Springfield voters will again decide between Rianne Hawkins and incumbent Frank Lesko for city clerk when they head to the polls April 2.
The city clerk performs a range of duties and legal requirements for city council, including recording meeting minutes, filing municipal records, and drafting agendas.
Lesko narrowly beat Hawkins by a 51-49 margin in 2015.
NPR Illinois talked with Hawkins about her plans to win back the office.
Lesko did not respond to several phone requests for an interview.
This interview has been lightly edited for clarity.
For people who are not familiar with you, can you talk about who you are and why you're running?
RH: My name is Rianne Hawkins and I'm a candidate running for Springfield city clerk. The short answer is I’m running to move Springfield forward. I believe, fundamentally, that government makes its best decision when we all have a seat at the table to participate in the debates. I think the clerk's office plays an integral role in making sure that everyone at that table has access to as much information as possible, so that we can all make the best decisions for our community moving forward.
What do you think the most important role of a city clerk is?
RH: The city clerk fulfills a lot of important goals in City Hall. I joke sometimes — only half kidding — that the city clerk's office is the most important job at City Hall, because it's the keeper of the information. It's the information hub for the city. Most everything that flows through the city in some way, shape or form is touched by the clerk's office. And I believe that it's the duty of the clerk to make sure that those records remain open and accessible to all the citizens of Springfield.
What do you think is something that's working well in the current city clerk's office?
RH: The the employees in the current city clerk's office are phenomenal. The combined experience of them is about 70 years of City Hall experience. They're very knowledgeable and they're very, very good at their job.
What is something that isn't working so well in the current city clerk's office?
RH: Unfortunately, quite a bit. I find that there are continuing issues with the city clerk's website. Just recently, we found that the city clerk had posted the wrong information when it came to deadlines for voting in the spring elections. It's almost impossible to find certain ordinances or historical information on the website. If you wanted to look back on how your alderman voted on a certain issue, it's difficult to locate that information. Similarly, I think that the social media channels have been underutilized — and just in general, the the lack of attention to detail. The city clerk's office is a very detail-oriented office, and it's incumbent on the clerk to make sure that the correct information is put out to the public. I don't believe that that's happening currently.

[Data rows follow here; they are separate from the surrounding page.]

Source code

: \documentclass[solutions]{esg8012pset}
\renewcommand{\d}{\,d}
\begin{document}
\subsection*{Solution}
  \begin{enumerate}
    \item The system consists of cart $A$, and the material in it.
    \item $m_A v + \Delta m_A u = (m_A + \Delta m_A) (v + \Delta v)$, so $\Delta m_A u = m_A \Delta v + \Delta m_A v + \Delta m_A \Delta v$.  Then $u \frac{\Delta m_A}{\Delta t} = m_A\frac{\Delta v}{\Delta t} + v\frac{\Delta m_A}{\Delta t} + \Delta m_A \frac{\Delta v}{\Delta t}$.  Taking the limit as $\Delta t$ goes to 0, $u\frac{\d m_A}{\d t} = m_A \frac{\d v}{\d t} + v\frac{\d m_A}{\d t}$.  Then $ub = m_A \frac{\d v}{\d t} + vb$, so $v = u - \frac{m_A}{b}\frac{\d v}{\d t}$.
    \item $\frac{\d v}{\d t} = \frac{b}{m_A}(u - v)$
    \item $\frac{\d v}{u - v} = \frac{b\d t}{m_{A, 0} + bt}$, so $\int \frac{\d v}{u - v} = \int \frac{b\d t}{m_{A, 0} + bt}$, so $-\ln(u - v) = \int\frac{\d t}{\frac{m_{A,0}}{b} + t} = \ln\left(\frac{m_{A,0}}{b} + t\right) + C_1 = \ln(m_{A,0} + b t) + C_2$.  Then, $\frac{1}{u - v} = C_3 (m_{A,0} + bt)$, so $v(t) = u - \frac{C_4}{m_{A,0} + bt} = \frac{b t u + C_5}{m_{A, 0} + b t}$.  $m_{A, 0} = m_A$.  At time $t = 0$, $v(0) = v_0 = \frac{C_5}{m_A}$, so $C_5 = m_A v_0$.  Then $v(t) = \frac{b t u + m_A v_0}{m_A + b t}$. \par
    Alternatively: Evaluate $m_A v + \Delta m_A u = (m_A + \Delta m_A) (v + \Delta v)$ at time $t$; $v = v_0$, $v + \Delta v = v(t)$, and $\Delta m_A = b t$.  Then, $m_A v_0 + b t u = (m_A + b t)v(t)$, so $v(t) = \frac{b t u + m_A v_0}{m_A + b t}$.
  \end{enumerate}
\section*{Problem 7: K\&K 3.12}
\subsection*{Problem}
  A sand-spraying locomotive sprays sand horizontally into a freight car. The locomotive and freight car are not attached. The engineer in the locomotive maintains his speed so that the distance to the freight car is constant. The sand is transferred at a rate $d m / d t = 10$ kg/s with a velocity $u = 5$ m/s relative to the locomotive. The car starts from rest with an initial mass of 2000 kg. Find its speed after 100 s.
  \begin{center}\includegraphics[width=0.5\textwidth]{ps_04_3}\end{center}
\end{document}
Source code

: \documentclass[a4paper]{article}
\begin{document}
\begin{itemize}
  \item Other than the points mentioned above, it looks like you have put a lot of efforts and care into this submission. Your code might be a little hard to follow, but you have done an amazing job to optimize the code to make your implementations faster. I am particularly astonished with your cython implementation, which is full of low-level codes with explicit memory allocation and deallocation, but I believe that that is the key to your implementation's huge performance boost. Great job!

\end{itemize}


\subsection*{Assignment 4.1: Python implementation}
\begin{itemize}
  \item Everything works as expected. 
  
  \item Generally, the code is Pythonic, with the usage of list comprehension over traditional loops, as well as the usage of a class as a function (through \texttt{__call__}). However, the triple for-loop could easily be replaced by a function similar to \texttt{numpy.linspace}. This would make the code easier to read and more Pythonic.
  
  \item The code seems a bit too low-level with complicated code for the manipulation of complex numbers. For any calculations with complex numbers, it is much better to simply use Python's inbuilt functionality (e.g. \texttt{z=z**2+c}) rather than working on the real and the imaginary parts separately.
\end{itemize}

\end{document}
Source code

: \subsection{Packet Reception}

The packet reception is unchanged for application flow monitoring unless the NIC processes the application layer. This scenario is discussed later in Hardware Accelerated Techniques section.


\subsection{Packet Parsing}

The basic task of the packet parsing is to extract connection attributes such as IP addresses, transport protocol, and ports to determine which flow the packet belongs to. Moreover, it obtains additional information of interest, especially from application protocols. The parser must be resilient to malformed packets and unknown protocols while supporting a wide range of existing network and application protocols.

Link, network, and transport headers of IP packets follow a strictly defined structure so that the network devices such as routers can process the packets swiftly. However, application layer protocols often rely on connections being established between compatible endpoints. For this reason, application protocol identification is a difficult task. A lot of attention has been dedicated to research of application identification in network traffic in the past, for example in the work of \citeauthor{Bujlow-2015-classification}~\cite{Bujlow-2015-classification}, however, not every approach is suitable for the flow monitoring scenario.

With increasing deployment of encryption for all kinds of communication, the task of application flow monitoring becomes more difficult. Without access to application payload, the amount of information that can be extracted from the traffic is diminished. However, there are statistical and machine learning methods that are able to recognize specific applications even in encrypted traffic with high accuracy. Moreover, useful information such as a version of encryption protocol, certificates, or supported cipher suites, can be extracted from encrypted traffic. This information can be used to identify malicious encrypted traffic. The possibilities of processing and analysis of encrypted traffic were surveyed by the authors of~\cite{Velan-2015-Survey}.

You ran against Frank Lesko in 2015 and it was a really tight race. You got around 49 percent of the vote. What is different about your campaign this time around?
RH: Well, I think we weren't able to talk to as many people last time and I think that made a real difference in the race and I think it showed. This time we're making a concerted effort to get out there and talk to more people — to introduce myself to more people — so that they can get to know me, get to know my family and get to know my plans for the office. I think that I have a very specific vision for the office, and that is to be more open and transparent for the citizens of Springfield. And I have a plan on how I hope to make that happen. Once I explain that to people, hopefully they will choose to vote for me.
Can you run through what your plan to increase transparency and citizen participation would be?
RH: It starts with utilizing the assets that are already available to the clerk. Better organization on the website is key. The website is the 24/7 office for the city clerk. Anybody can go and visit that site. And I want to make it more easy to navigate for people looking for information. I also want to go out into the community and host forums in the community, similar to the way Mayor Langfelder has done the ward community meetings. But I want to go out and teach people how to file FOIAs, teach them about the Open Meetings Act, teach people about the records that they are able to get through the City Clerk's office, so that they can then utilize that information to: a) become better informed, and b) participate in their governments and hold their elected officials accountable with the issues that that are important to them.
I want to also increase the different meeting agendas that are available on the city clerk's websites. City Council is just one of the many public meetings that happen at City Hall. The Oak Ridge Cemetery Board of Managers has a regular meeting that's open to the public. There's a committee called the Specifications Committee, which deals with the contracting that happens at City Hall through the different departments. That’s a meeting that's open to the public. I think making sure that the information about those meetings is posted in a timely manner in a way that people can find out more about their government and what's happening with their city government is my ultimate goal.
Is there anything else you'd like voters to know?
RH: I served as the deputy city clerk four years ago, from 2011 to 2015. During my time as deputy city clerk, I completely fell in love with the office. There is a lot of potential in the office — a lot of areas where we can grow and we could utilize new technology to make our city not only work more efficiently, but also to encourage citizen participation. Unfortunately, that hasn't happened the last four years. I would like to get back into the office so that I can continue my passion for the work and to help make city government more open, accessible, transparent, less mysterious so that people can get involved in their government. That's the ultimate goal of the clerk is to encourage people to get involved in their local government. It would be my dream to have more people around that table helping to make decisions so that we can all participate in the future and what our Springfield looks like.